▶ **TASK**:
Find "- Design patterns como observer e factory." and "### ✅ As melhorias" in the records below. Copy the lines holding them and every line between, exactly, and no others.

▶ **EXTRACTED INFORMATION**:
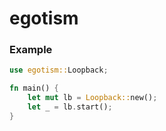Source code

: # egotism

### Example

```rust
use egotism::Loopback;

fn main() {
    let mut lb = Loopback::new();
    let _ = lb.start();
}
```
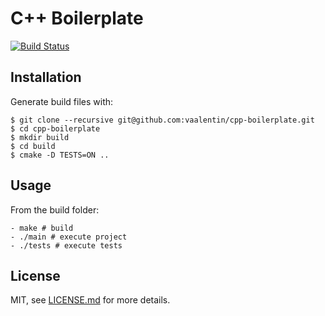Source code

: # C++ Boilerplate

[![Build Status](https://travis-ci.org/vaalentin/cpp-boilerplate.svg?branch=master)](https://travis-ci.org/vaalentin/cpp-boilerplate)

## Installation

Generate build files with:

```
$ git clone --recursive git@github.com:vaalentin/cpp-boilerplate.git
$ cd cpp-boilerplate
$ mkdir build
$ cd build
$ cmake -D TESTS=ON ..
```

## Usage

From the build folder:

```
- make # build
- ./main # execute project
- ./tests # execute tests
```

## License

MIT, see [LICENSE.md](https://github.com/vaalentin/cpp-boilerplate/blob/master/LICENSE.md) for more details.
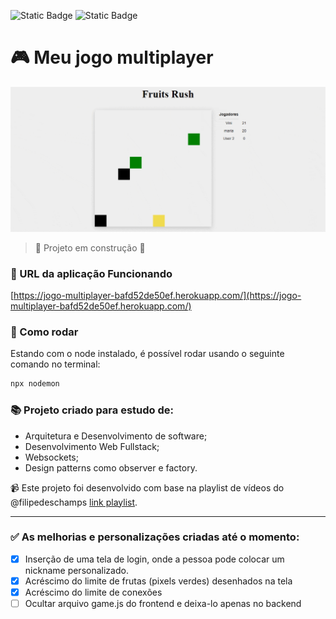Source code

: ![Static Badge](https://img.shields.io/badge/node-v18.17.1-yellow)
![Static Badge](https://img.shields.io/badge/npm-v9.8.1-blue)

# 🎮 Meu jogo multiplayer

![gif-jogo](gif-jogo.gif)

> :construction: Projeto em construção :construction:

### 🚀 URL da aplicação Funcionando

[https://jogo-multiplayer-bafd52de50ef.herokuapp.com/](https://jogo-multiplayer-bafd52de50ef.herokuapp.com/)

### 🚀 Como rodar
Estando com o node instalado, é possível rodar usando o seguinte comando no terminal:
```javascript
npx nodemon
``` 

### 📚 Projeto criado para estudo de: 
- Arquitetura e Desenvolvimento de software;
- Desenvolvimento Web Fullstack;
- Websockets;
- Design patterns como observer e factory.

📹 Este projeto foi desenvolvido com base na playlist de vídeos do @filipedeschamps [link playlist](https://www.youtube.com/playlist?list=PLMdYygf53DP5SVQQrkKCVWDS0TwYLVitL).

-----

### ✅ As melhorias e personalizações criadas até o momento:

- [x] Inserção de uma tela de login, onde a pessoa pode colocar um nickname personalizado.
- [x] Acréscimo do limite de frutas (pixels verdes) desenhados na tela
- [x] Acréscimo do limite de conexões
- [ ] Ocultar arquivo game.js do frontend e deixa-lo apenas no backend
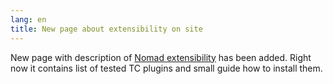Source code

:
 ```yaml
---
lang: en
title: New page about extensibility on site
---
```

New page with description of [Nomad extensibility](/en/plugins) has been added. Right now it contains list of tested TC plugins and small guide how to install them.
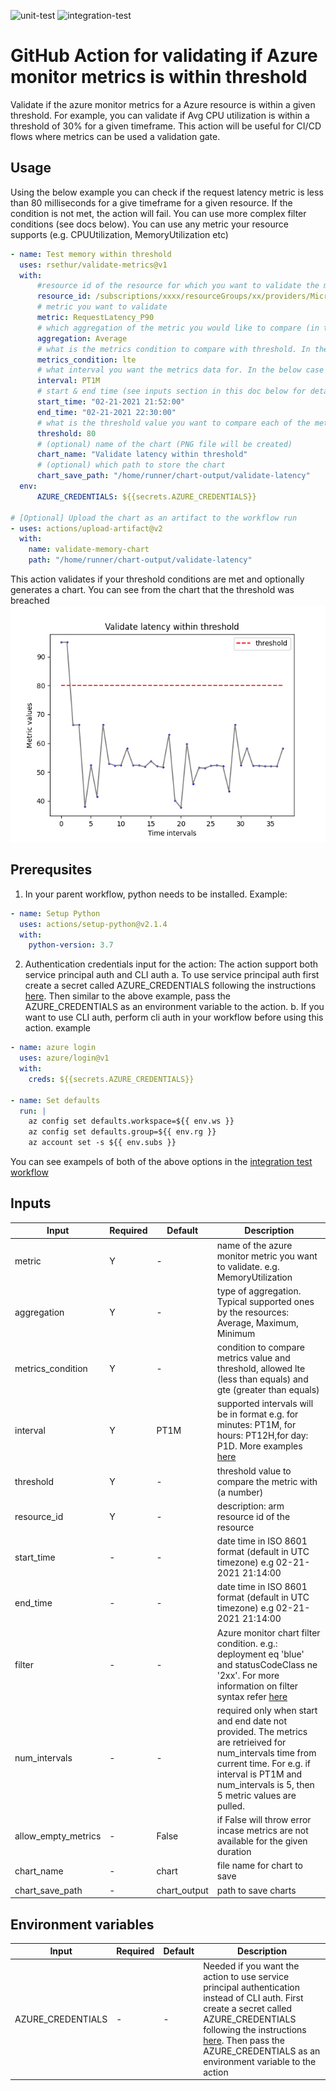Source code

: ![unit-test](https://github.com/rsethur/validate-metrics/workflows/unit-test/badge.svg)
![integration-test](https://github.com/rsethur/validate-metrics/workflows/integration-test/badge.svg)

# GitHub Action for validating if Azure monitor metrics is within threshold

Validate if the azure monitor metrics for a Azure resource is within a given threshold. For example, you can validate if Avg CPU utilization is within a threshold of 30% for a given timeframe. This action will be useful for CI/CD flows where metrics can be used a validation gate.

## Usage

Using the below example you can check if the request latency metric is less than 80 milliseconds for a give timeframe for a given resource. If the condition is not met, the action will fail. You can use more complex filter conditions (see docs below). You can use any metric your resource supports (e.g. CPUUtilization, MemoryUtilization etc)


```yaml
- name: Test memory within threshold
  uses: rsethur/validate-metrics@v1    
  with:
      #resource id of the resource for which you want to validate the metrics. Below is an e.g. of Azure ML MAnaged endpoints
      resource_id: /subscriptions/xxxx/resourceGroups/xx/providers/Microsoft.MachineLearningServices/workspaces/xx/onlineEndpoints/xx/deployments/blue
      # metric you want to validate
      metric: RequestLatency_P90
      # which aggregation of the metric you would like to compare (in this case Average)
      aggregation: Average
      # what is the metrics condition to compare with threshold. In the below case it is "lesser than equal to"
      metrics_condition: lte
      # what interval you want the metrics data for. In the below case it is 1 minute
      interval: PT1M
      # start & end time (see inputs section in this doc below for details on format)
      start_time: "02-21-2021 21:52:00"
      end_time: "02-21-2021 22:30:00"
      # what is the threshold value you want to compare each of the metric values against
      threshold: 80
      # (optional) name of the chart (PNG file will be created)
      chart_name: "Validate latency within threshold"
      # (optional) which path to store the chart
      chart_save_path: "/home/runner/chart-output/validate-latency" 
  env:
      AZURE_CREDENTIALS: ${{secrets.AZURE_CREDENTIALS}}

# [Optional] Upload the chart as an artifact to the workflow run
- uses: actions/upload-artifact@v2
  with:
    name: validate-memory-chart
    path: "/home/runner/chart-output/validate-latency" 
```

This action validates if your threshold conditions are met and optionally generates a chart. You can see from the chart that the threshold was breached
![chart](docs/sample-chart.png)

## Prerequsites
1. In your parent workflow, python needs to be installed. Example:
```yaml
- name: Setup Python
  uses: actions/setup-python@v2.1.4
  with:
    python-version: 3.7
```
2. Authentication credentials input for the action: The action support both service principal auth and CLI auth
a. To use service principal auth first create a secret called AZURE_CREDENTIALS following the instructions [here](https://github.com/marketplace/actions/azure-login#configure-deployment-credentials). Then similar to the above example, pass the AZURE_CREDENTIALS as an environment variable to the action.
b. If you want to use CLI auth, perform cli auth in your workflow before using this action. example
```yaml
- name: azure login
  uses: azure/login@v1
  with:
    creds: ${{secrets.AZURE_CREDENTIALS}}
      
- name: Set defaults
  run: |
    az config set defaults.workspace=${{ env.ws }}
    az config set defaults.group=${{ env.rg }}
    az account set -s ${{ env.subs }} 
```

You can see exampels of both of the above options in the [integration test workflow](.github/workflows/integration-test.yml)

## Inputs

| Input | Required | Default | Description |
| ----- | -------- | ------- | ----------- |
| metric | Y | - | name of the azure monitor metric you want to validate. e.g. MemoryUtilization |
| aggregation | Y | - | type of aggregation. Typical supported ones by the resources: Average, Maximum, Minimum |
| metrics_condition | Y | - | condition to compare metrics value and threshold, allowed lte (less than equals) and gte (greater than equals) |
| interval | Y | PT1M | supported intervals will be in format e.g. for minutes: PT1M, for hours: PT12H,for day: P1D. More examples [here](https://docs.microsoft.com/en-us/rest/api/monitor/metricdefinitions/list) |
| threshold | Y | - | threshold value to compare the metric with (a number) |
| resource_id | Y | - |    description: arm resource id of the resource |
| start_time | - | - | date time in ISO 8601 format (default in UTC timezone) e.g 02-21-2021 21:14:00 |
| end_time | - | - | date time in ISO 8601 format (default in UTC timezone) e.g 02-21-2021 21:14:00 |
| filter | - | - | Azure monitor chart filter condition. e.g.: deployment eq 'blue' and statusCodeClass ne '2xx'. For more information on filter syntax refer [here]( https://docs.microsoft.com/en-us/rest/api/monitor/metrics/list) |
| num_intervals | - | - | required only when start and end date not provided. The metrics are retrieived for num_intervals time from current time. For e.g. if interval is PT1M and num_intervals is 5, then 5 metric values are pulled. |
| allow_empty_metrics | - | False | if False will throw error incase metrics are not available for the given duration |
| chart_name | - | chart | file name for chart to save |
| chart_save_path  | - | chart_output  | path to save charts |

## Environment variables
| Input | Required | Default | Description |
| ----- | -------- | ------- | ----------- |
| AZURE_CREDENTIALS | - | - | Needed if you want the action to use service principal authentication instead of CLI auth. First create a secret called AZURE_CREDENTIALS following the instructions [here](https://github.com/marketplace/actions/azure-login#configure-deployment-credentials). Then pass the AZURE_CREDENTIALS as an environment variable to the action |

▶ **ANSWER SPACE**:
- Design patterns como observer e factory.

📹 Este projeto foi desenvolvido com base na playlist de vídeos do @filipedeschamps [link playlist](https://www.youtube.com/playlist?list=PLMdYygf53DP5SVQQrkKCVWDS0TwYLVitL).

-----

### ✅ As melhorias e personalizações criadas até o momento:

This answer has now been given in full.